A comprehensive analysis of code and data availability in biomedical research

Dhrithi Deshpande0, Ruiwei Guo0, Serghei Mangul1
(0) University of Southern California, Los Angeles
(1) University of Southern California

Find me on Wed Nov 25th, 1:30-2:50pm AEDT in Remo, table 74

Abstract
In biomedical research, it is not only imperative to publish a detailed description of the study design, methodology, results and interpretation, but, there is a pressing need to make all the biomedical data and code used for scientific analyses sharable, well documented and reproducible. Analytical code and data availability is consequential for ensuring scientific transparency and reproducibility. However, raw data is not sufficient to make scientific analyses reproducible. We have reviewed the code and data availability in 11 different prominent biomedical journals published between 2016-2020 and our current results indicate that while the majority of articles comply with the data sharing policies of journals, most of them are not accompanied with code. 98.5% of the research papers have data availability whereas only a meagre 40.9% of the research papers have code available.
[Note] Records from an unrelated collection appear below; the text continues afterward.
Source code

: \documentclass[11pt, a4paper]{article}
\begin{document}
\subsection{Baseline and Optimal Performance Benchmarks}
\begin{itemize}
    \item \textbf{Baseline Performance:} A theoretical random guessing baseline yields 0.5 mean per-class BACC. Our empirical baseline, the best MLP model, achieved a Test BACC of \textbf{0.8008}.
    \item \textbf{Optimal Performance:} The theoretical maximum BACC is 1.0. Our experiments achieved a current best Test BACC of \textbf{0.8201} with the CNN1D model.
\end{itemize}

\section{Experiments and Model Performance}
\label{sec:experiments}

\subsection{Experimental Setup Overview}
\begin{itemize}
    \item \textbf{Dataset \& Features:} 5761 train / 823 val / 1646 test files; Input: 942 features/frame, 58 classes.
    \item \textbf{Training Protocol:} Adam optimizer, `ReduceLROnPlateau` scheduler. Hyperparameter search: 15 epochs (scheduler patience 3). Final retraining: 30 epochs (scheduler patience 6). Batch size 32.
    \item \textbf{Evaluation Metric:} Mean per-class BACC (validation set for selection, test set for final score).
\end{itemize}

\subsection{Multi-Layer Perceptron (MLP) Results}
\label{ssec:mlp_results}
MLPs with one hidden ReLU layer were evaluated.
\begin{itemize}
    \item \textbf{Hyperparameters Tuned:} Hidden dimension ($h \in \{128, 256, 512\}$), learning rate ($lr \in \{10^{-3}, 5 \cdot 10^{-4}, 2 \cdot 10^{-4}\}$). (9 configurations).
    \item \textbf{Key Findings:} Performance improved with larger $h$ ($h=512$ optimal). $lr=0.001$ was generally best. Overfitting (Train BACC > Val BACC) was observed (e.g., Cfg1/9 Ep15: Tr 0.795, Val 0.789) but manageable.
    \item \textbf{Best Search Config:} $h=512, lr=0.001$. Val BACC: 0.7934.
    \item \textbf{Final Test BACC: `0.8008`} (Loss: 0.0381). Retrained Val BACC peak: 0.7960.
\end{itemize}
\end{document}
A majority, 59.1% of the studies do not share their code. Code sharing can warrant for reproducibility of the scientific analyses and transparency. For those research papers which do share code, we further intend to verify whether the code is usable and reproducible. We also plan to extend our survey to corroborate if every figure in the article is backed up by code and attempt to run the code to evaluate its reproducibility and the language used for data analysis. We hope our results will abet the researchers and journals in adoption of best practices to ensure scientific transparency and reproducibility.